In Ghent we met the news. The Germans had flooded incredibly swiftly north. A column had in the morning reached Melle, just south of Ghent. Reports of eye-witnesses of its passing put it at 70,000 cavalry. Clearly it was a fair-sized and fast column.
I felt certain that it would turn west, and not continue north to Ostend. It must form part of a quick cavalry turning movement to the north of the main advance on the French and British position. We should have time to make certain later in the day. Passing quickly through Ghent, to avoid "requisitioning" of the car, we pushed out towards Termonde, on the east, hoping to be able to make sure of the position of the Belgian lines also, on their new arc of defence.
Warnings of "Uhlans" soon began to meet us in quick succession. We touched the outposts of the Belgians, and having thus made secure of our two frontiers, west and east, to avoid unnecessary risk we ran back to Ghent. The Belgians are worn and have lost heavily. The troops do not yet know where the British are. They were, consequently, difficult to deal with.

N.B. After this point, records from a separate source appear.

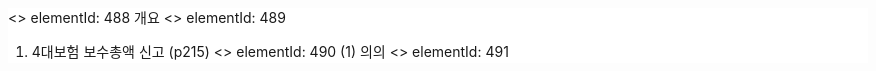 <<BLOCKEND>>
elementId: 488
개요
<<BLOCKEND>>
elementId: 489
1. 4대보험 보수총액 신고 (p215)
<<BLOCKEND>>
elementId: 490
(1) 의의
<<BLOCKEND>>
elementId: 491
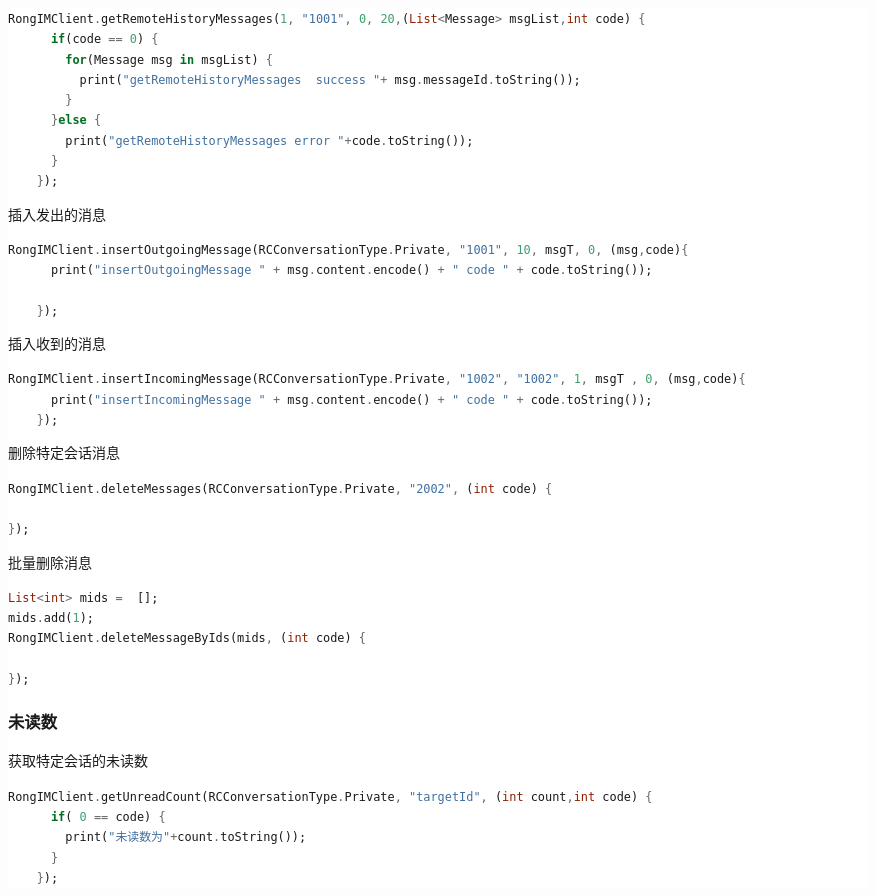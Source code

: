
 ```dart
RongIMClient.getRemoteHistoryMessages(1, "1001", 0, 20,(List<Message> msgList,int code) {
      if(code == 0) {
        for(Message msg in msgList) {
          print("getRemoteHistoryMessages  success "+ msg.messageId.toString());
        }
      }else {
        print("getRemoteHistoryMessages error "+code.toString());
      }
    });
```

插入发出的消息

```dart
RongIMClient.insertOutgoingMessage(RCConversationType.Private, "1001", 10, msgT, 0, (msg,code){
      print("insertOutgoingMessage " + msg.content.encode() + " code " + code.toString());

    });
```

插入收到的消息

```dart
RongIMClient.insertIncomingMessage(RCConversationType.Private, "1002", "1002", 1, msgT , 0, (msg,code){
      print("insertIncomingMessage " + msg.content.encode() + " code " + code.toString());
    });
```

删除特定会话消息

```dart
RongIMClient.deleteMessages(RCConversationType.Private, "2002", (int code) {

});
```

批量删除消息

```dart
List<int> mids =  [];
mids.add(1);
RongIMClient.deleteMessageByIds(mids, (int code) {

});
```

### 未读数

获取特定会话的未读数

```dart
RongIMClient.getUnreadCount(RCConversationType.Private, "targetId", (int count,int code) {
      if( 0 == code) {
        print("未读数为"+count.toString());
      }
    });
```
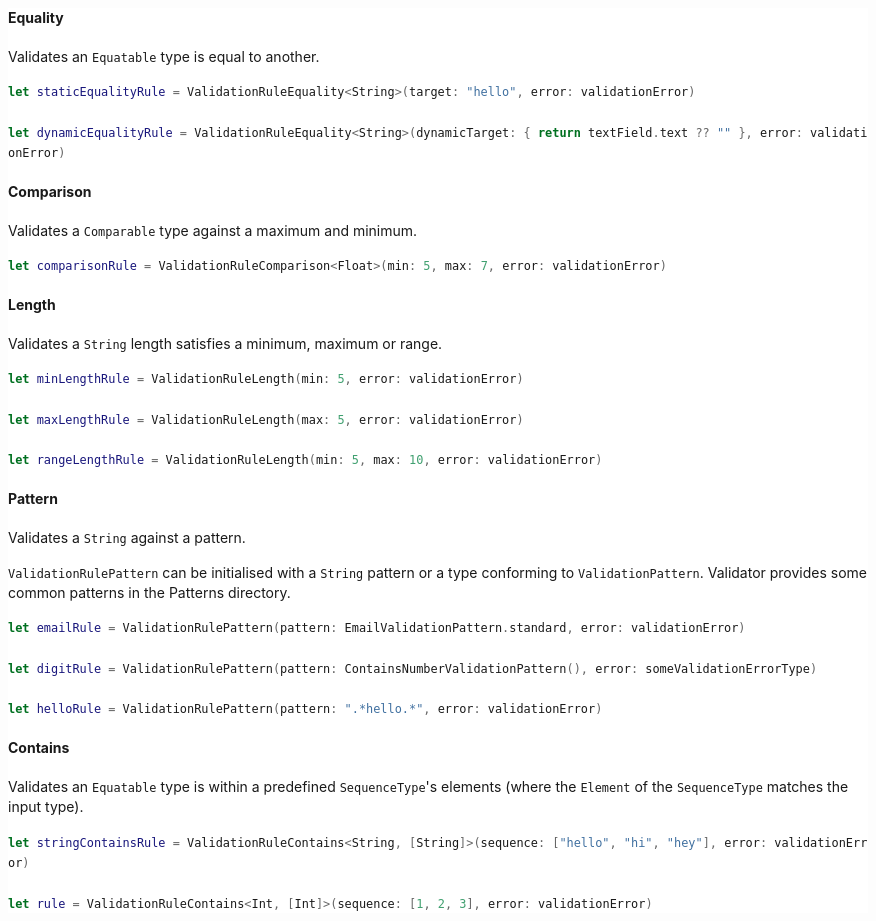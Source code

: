 #### Equality

Validates an `Equatable` type is equal to another.

```swift
let staticEqualityRule = ValidationRuleEquality<String>(target: "hello", error: validationError)

let dynamicEqualityRule = ValidationRuleEquality<String>(dynamicTarget: { return textField.text ?? "" }, error: validationError)
```

#### Comparison

Validates a `Comparable` type against a maximum and minimum.

```swift
let comparisonRule = ValidationRuleComparison<Float>(min: 5, max: 7, error: validationError)
```

#### Length

Validates a `String` length satisfies a minimum, maximum or range.

```swift
let minLengthRule = ValidationRuleLength(min: 5, error: validationError)

let maxLengthRule = ValidationRuleLength(max: 5, error: validationError)

let rangeLengthRule = ValidationRuleLength(min: 5, max: 10, error: validationError)
```

#### Pattern

Validates a `String` against a pattern.

`ValidationRulePattern` can be initialised with a `String` pattern or a type conforming to `ValidationPattern`. Validator provides some common patterns in the Patterns directory.

```swift
let emailRule = ValidationRulePattern(pattern: EmailValidationPattern.standard, error: validationError)

let digitRule = ValidationRulePattern(pattern: ContainsNumberValidationPattern(), error: someValidationErrorType)

let helloRule = ValidationRulePattern(pattern: ".*hello.*", error: validationError)
```

#### Contains

Validates an `Equatable` type is within a predefined `SequenceType`'s elements (where the `Element` of the `SequenceType` matches the input type).

```swift
let stringContainsRule = ValidationRuleContains<String, [String]>(sequence: ["hello", "hi", "hey"], error: validationError)

let rule = ValidationRuleContains<Int, [Int]>(sequence: [1, 2, 3], error: validationError)
```
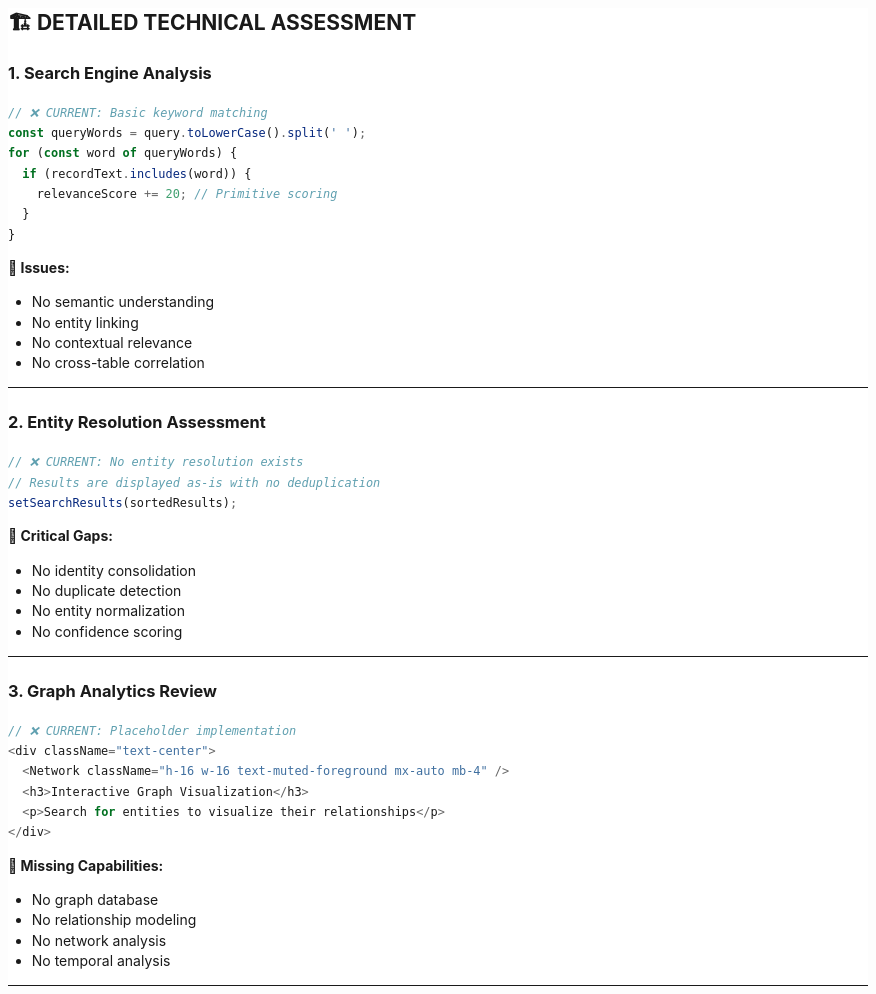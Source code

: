 
## **🏗️ DETAILED TECHNICAL ASSESSMENT**

### **1. Search Engine Analysis**
```typescript
// ❌ CURRENT: Basic keyword matching
const queryWords = query.toLowerCase().split(' ');
for (const word of queryWords) {
  if (recordText.includes(word)) {
    relevanceScore += 20; // Primitive scoring
  }
}
```

**🔴 Issues:**
- No semantic understanding
- No entity linking
- No contextual relevance
- No cross-table correlation

---

### **2. Entity Resolution Assessment**
```typescript
// ❌ CURRENT: No entity resolution exists
// Results are displayed as-is with no deduplication
setSearchResults(sortedResults);
```

**🔴 Critical Gaps:**
- No identity consolidation
- No duplicate detection
- No entity normalization
- No confidence scoring

---

### **3. Graph Analytics Review**
```typescript
// ❌ CURRENT: Placeholder implementation
<div className="text-center">
  <Network className="h-16 w-16 text-muted-foreground mx-auto mb-4" />
  <h3>Interactive Graph Visualization</h3>
  <p>Search for entities to visualize their relationships</p>
</div>
```

**🔴 Missing Capabilities:**
- No graph database
- No relationship modeling
- No network analysis
- No temporal analysis

---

Ghent was in the now familiar condition of crowd panic. The railway communication had practically ceased. Disbanded soldiers were trying to get away. The squares were crowded with anxious, waiting people; the roads beginning to fill with the crowds of fugitives on foot and in carts. While waiting for a few moments to talk to Belgian friends—quickly made in time of war—occurred an unpleasing incident. A corporal of the line, followed by three privates in uniform, suddenly rushed across the square, their faces red and drawn with terror, and demanded the car. The chauffeur, an old soldier, was at once involved in fierce argument. My new-made friends faded away.
The crowd, simmering with panic and crying already of "treachery" and "revolution," as the effect of the extent to which they have been kept in ignorance of the military situation until too late, swarmed round in an instant angrily.